Here are the topics, texts, and issues Bobcats tackled together in the MLK Teach-In 2021:
Film Appreciation: Selma
Studio Art: Collective Art and Action
Yearbook: Using Your Camera to Tell a Story (students reviewed photography like this from the Black Lives Matter movement)
Creative Discoveries: Social Identities (the class discussed the question “How does the work we do in this class learning about social identifiers relate to MLK's mission and our place in the greater context of the world?”)
Photography: “Charles Moore: I Fight with My Camera” (studying Civil Rights photographer Charles Moore)
Drama: Theater and storytelling as activism
Yoga: Ahimsa as a force for change
Social and Emotional Learning:
I Have a Dream: Turning Words into Action
Topics in the English Department included The Poetry of Racial Injustice, Images of the Civil Rights movement and the Summer of 2020, "Supposed to Sound:" Inflections against Hegemonic Language, Finding Zora: How Research Led Alice Walker to Revive a Celebration of Zora Neale Hurston’s Work, and George Floyd-One Man Called the World to Action. In the AP Literature class, students reviewed Using Historical Perspective to Analyze Poetry: A Tribute to Billie Holiday by Rita Dove.

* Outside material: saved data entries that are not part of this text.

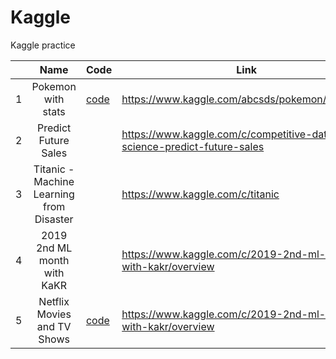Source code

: # Kaggle
Kaggle practice


|   |    Name    | Code  |                     Link                    |
|---|:----------:|------|-------------------------------------------|
| 1 | Pokemon with stats | [code](Pokemon%20with%20stats/pokemon_eda.ipynb)     | https://www.kaggle.com/abcsds/pokemon/version/2|
| 2 | Predict Future Sales  |   |  https://www.kaggle.com/c/competitive-data-science-predict-future-sales |
| 3 | Titanic - Machine Learning from Disaster|               | https://www.kaggle.com/c/titanic   |
| 4 | 2019 2nd ML month with KaKR|               | https://www.kaggle.com/c/2019-2nd-ml-month-with-kakr/overview   |
| 5 | Netflix Movies and TV Shows| [code](Netflix%20Movies%20and%20TV%20Shows/Netflix%20-%20EDA.ipynb)              | https://www.kaggle.com/c/2019-2nd-ml-month-with-kakr/overview   |


<!--stackedit_data:
eyJoaXN0b3J5IjpbLTEyNjU3MDY4MTAsMTg5MDQ5MTYxOF19
-->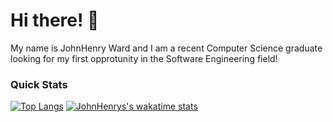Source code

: # Hi there! :wave:
My name is JohnHenry Ward and I am a recent Computer Science graduate looking for my first opprotunity in the Software Engineering field!



### Quick Stats
[![Top Langs](https://github-readme-stats.vercel.app/api/top-langs/?username=JohnHenry-Ward&layout=compact&theme=dark)](https://github.com/anuraghazra/github-readme-stats)
[![JohnHenrys's wakatime stats](https://github-readme-stats.vercel.app/api/wakatime?username=JohnHenry-Ward&theme=dark)](https://github.com/anuraghazra/github-readme-stats)
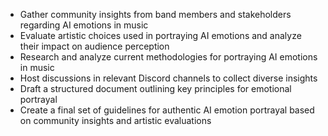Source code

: - Gather community insights from band members and stakeholders regarding AI emotions in music
- Evaluate artistic choices used in portraying AI emotions and analyze their impact on audience perception
- Research and analyze current methodologies for portraying AI emotions in music
- Host discussions in relevant Discord channels to collect diverse insights
- Draft a structured document outlining key principles for emotional portrayal
- Create a final set of guidelines for authentic AI emotion portrayal based on community insights and artistic evaluations
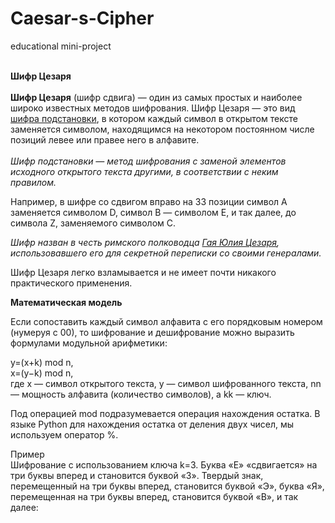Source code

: # Caesar-s-Cipher
educational mini-project<br><br>

<b>Шифр Цезаря</b><br><br>
<b>Шифр Цезаря</b> (шифр сдвига) — один из самых простых и наиболее широко известных методов шифрования. Шифр Цезаря — это вид <a href='https://ru.wikipedia.org/wiki/Шифр_подстановки' target='_blank'>шифра подстановки</a>, в котором каждый символ в открытом тексте заменяется символом, находящимся на некотором постоянном числе позиций левее или правее него в алфавите.<br><br>
<i>Шифр подстановки — метод шифрования с заменой элементов исходного открытого текста другими, в соответствии с неким правилом.</i><br>

Например, в шифре со сдвигом вправо на 33 позиции символ A заменяется символом D, символ B — символом E, и так далее, до символа Z, заменяемого символом C.<br>

<i>Шифр назван в честь римского полководца <a href='https://ru.wikipedia.org/wiki/Гай_Юлий_Цезарь' target=_blank>Гая Юлия Цезаря</a>, использовавшего его для секретной переписки со своими генералами.</i><br>

Шифр Цезаря легко взламывается и не имеет почти никакого практического применения.<br>

<b>Математическая модель</b><br>

Если сопоставить каждый символ алфавита с его порядковым номером (нумеруя с 00), то шифрование и дешифрование можно выразить формулами модульной арифметики:<br>

y=(x+k) mod n, <br>
x=(y−k) mod n,<br>
где x — символ открытого текста, y — символ шифрованного текста, nn — мощность алфавита (количество символов), а kk — ключ.<br>

Под операцией mod подразумевается операция нахождения остатка. В языке Python для нахождения остатка от деления двух чисел, мы используем оператор %.<br>

Пример<br>
Шифрование с использованием ключа k=3. Буква «Е» «сдвигается» на три буквы вперед и становится буквой «З». Твердый знак, перемещенный на три буквы вперед, становится буквой «Э», буква «Я», перемещенная на три буквы вперед, становится буквой «В», и так далее:<br>

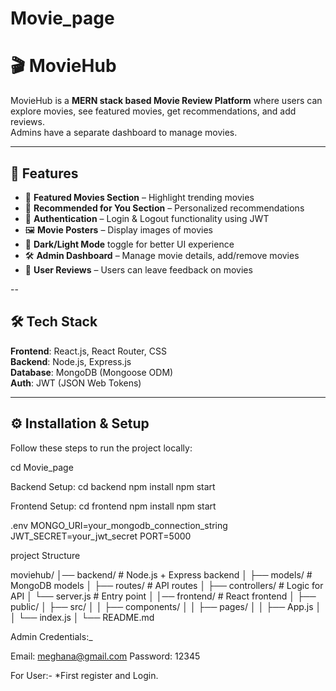 # Movie_page
# 🎬 MovieHub

MovieHub is a **MERN stack based Movie Review Platform** where users can explore movies, see featured movies, get recommendations, and add reviews.  
Admins have a separate dashboard to manage movies.  

---

## 🚀 Features

- 🌟 **Featured Movies Section** – Highlight trending movies  
- 🎯 **Recommended for You Section** – Personalized recommendations  
- 🔐 **Authentication** – Login & Logout functionality using JWT  
- 🖼 **Movie Posters** – Display images of movies  
- 🎨 **Dark/Light Mode** toggle for better UI experience  
- 🛠 **Admin Dashboard** – Manage movie details, add/remove movies  
- 💬 **User Reviews** – Users can leave feedback on movies  

--

## 🛠️ Tech Stack

**Frontend**: React.js, React Router, CSS  
**Backend**: Node.js, Express.js  
**Database**: MongoDB (Mongoose ODM)  
**Auth**: JWT (JSON Web Tokens)  

---

## ⚙️ Installation & Setup

Follow these steps to run the project locally:

cd Movie_page

Backend Setup:
cd backend
npm install
npm start

Frontend Setup:
cd frontend
npm install
npm start


.env
MONGO_URI=your_mongodb_connection_string
JWT_SECRET=your_jwt_secret
PORT=5000


project Structure 

moviehub/
│── backend/         # Node.js + Express backend
│   ├── models/      # MongoDB models
│   ├── routes/      # API routes
│   ├── controllers/ # Logic for API
│   └── server.js    # Entry point
│
│── frontend/        # React frontend
│   ├── public/
│   ├── src/
│   │   ├── components/
│   │   ├── pages/
│   │   ├── App.js
│   │   └── index.js
│
└── README.md

Admin Credentials:_

Email: meghana@gmail.com
Password: 12345  

For User:-
*First register and Login.



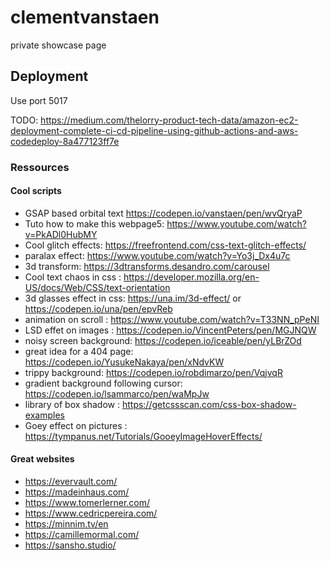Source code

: # clementvanstaen

private showcase page

## Deployment

Use port 5017

TODO:
https://medium.com/thelorry-product-tech-data/amazon-ec2-deployment-complete-ci-cd-pipeline-using-github-actions-and-aws-codedeploy-8a477123ff7e

### Ressources

#### Cool scripts
- GSAP based orbital text https://codepen.io/vanstaen/pen/wvQryaP
- Tuto how to make this webpage5: https://www.youtube.com/watch?v=PkADl0HubMY
- Cool glitch effects: https://freefrontend.com/css-text-glitch-effects/
- paralax effect: https://www.youtube.com/watch?v=Yo3j_Dx4u7c
- 3d transform: https://3dtransforms.desandro.com/carousel
- Cool text chaos in css : https://developer.mozilla.org/en-US/docs/Web/CSS/text-orientation
- 3d glasses effect in css: https://una.im/3d-effect/ or https://codepen.io/una/pen/epvReb
- animation on scroll : https://www.youtube.com/watch?v=T33NN_pPeNI 
- LSD effet on images : https://codepen.io/VincentPeters/pen/MGJNQW
- noisy screen background: https://codepen.io/iceable/pen/yLBrZOd
- great idea for a 404 page: https://codepen.io/YusukeNakaya/pen/xNdvKW
- trippy background: https://codepen.io/robdimarzo/pen/VqjvqR
- gradient background following cursor: https://codepen.io/lsammarco/pen/waMpJw
- library of box shadow : https://getcssscan.com/css-box-shadow-examples
- Goey effect on pictures : https://tympanus.net/Tutorials/GooeyImageHoverEffects/

 #### Great websites
- https://evervault.com/
- https://madeinhaus.com/
- https://www.tomerlerner.com/
- https://www.cedricpereira.com/
- https://minnim.tv/en
- https://camillemormal.com/
- https://sansho.studio/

Do racial justice and science intersect? Most definitely. In Brewster’s sciences classrooms, students and faculty handles topics including How Science Got Race Wrong, The Percy Julian Story, The Impact of Dams on Indigenous Communities, Coronavirus Case Studies: High-risk COVID-19 populations, and the story of Henrietta Lacks
Psychology: A Class Divided and The Doll Experiment
Current Issues: Analyzing the Fair Housing Act of 1968
Ancient History: Judaism, Christianity, and Islam: Where are the Women?

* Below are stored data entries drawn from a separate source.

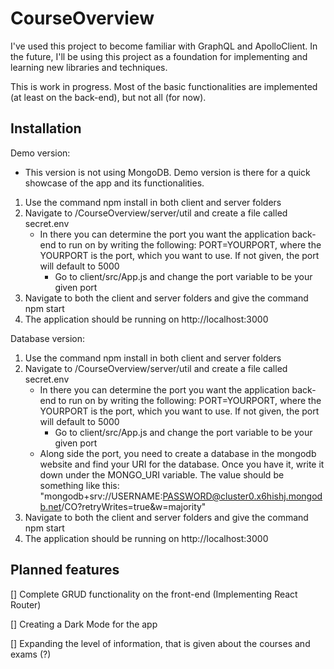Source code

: # CourseOverview

I've used this project to become familiar with GraphQL and ApolloClient. In the future, I'll be using this project as a foundation for implementing and learning new libraries and techniques.

This is work in progress. Most of the basic functionalities are implemented (at least on the back-end), but not all (for now).

## Installation

Demo version:

- This version is not using MongoDB. Demo version is there for a quick showcase of the app and its functionalities.

1. Use the command npm install in both client and server folders
2. Navigate to /CourseOverview/server/util and create a file called secret.env
   - In there you can determine the port you want the application back-end to run on by writing the following: PORT=YOURPORT, where the YOURPORT is the port, which you want to use. If not given, the port will default to 5000
     - Go to client/src/App.js and change the port variable to be your given port
3. Navigate to both the client and server folders and give the command npm start
4. The application should be running on http://localhost:3000

Database version:

1. Use the command npm install in both client and server folders
2. Navigate to /CourseOverview/server/util and create a file called secret.env
   - In there you can determine the port you want the application back-end to run on by writing the following: PORT=YOURPORT, where the YOURPORT is the port, which you want to use. If not given, the port will default to 5000
     - Go to client/src/App.js and change the port variable to be your given port
   - Along side the port, you need to create a database in the mongodb website and find your URI for the database. Once you have it, write it down under the MONGO_URI variable. The value should be something like this: "mongodb+srv://USERNAME:PASSWORD@cluster0.x6hishj.mongodb.net/CO?retryWrites=true&w=majority"
3. Navigate to both the client and server folders and give the command npm start
4. The application should be running on http://localhost:3000

## Planned features

[] Complete GRUD functionality on the front-end (Implementing React Router)

[] Creating a Dark Mode for the app

[] Expanding the level of information, that is given about the courses and exams (?)
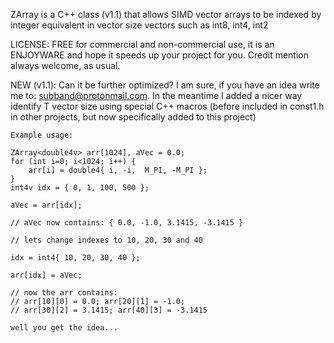ZArray is a C++ class (v1.1) that allows SIMD vector arrays to be indexed by
integer equivalent in vector size vectors such as int8, int4, int2

LICENSE: FREE for commercial and non-commercial use,
it is an ENJOYWARE and hope it speeds up your project for you. Credit mention
always welcome, as usual.

NEW (v1.1): Can it be further optimized? I am sure, if you have an idea write me
to: subband@protonmail.com. In the meantime I added a nicer way identify T vector 
size using special C++ macros (before included in const1.h in other projects, 
but now specifically added to this project)

    Example usage: 

    ZArray<double4v> arr[1024], aVec = 0.0;
    for (int i=0; i<1024; i++) {
        arr[i] = double4{ i, -i,  M_PI, -M_PI };
    }
    int4v idx = { 0, 1, 100, 500 };
    
    aVec = arr[idx];  
    
    // aVec now contains: { 0.0, -1.0, 3.1415, -3.1415 }

    // lets change indexes to 10, 20, 30 and 40
    
    idx = int4{ 10, 20, 30, 40 };
    
    arr[idx] = aVec; 

    // now the arr contains:
    // arr[10][0] = 0.0; arr[20][1] = -1.0;  
    // arr[30][2] = 3.1415; arr[40][3] = -3.1415

    well you get the idea...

Modern World History: From Martin Luther to Martin Luther King, Jr: Connecting the Reformation to the Civil Rights Movement
U.S. History: The Lost Story of the Clotilda
AP U.S. History: 1861 vs. 2021
Again, one may not think of math as having a role in the fight for social justice, but our students analyzed patterns and predictions of racial injustice, discussing the question “Is racial injustice periodic?” They also dug into the Power of Data and Racial Disparities.
An essay review: "Martin Luther King Jr., a timely leader"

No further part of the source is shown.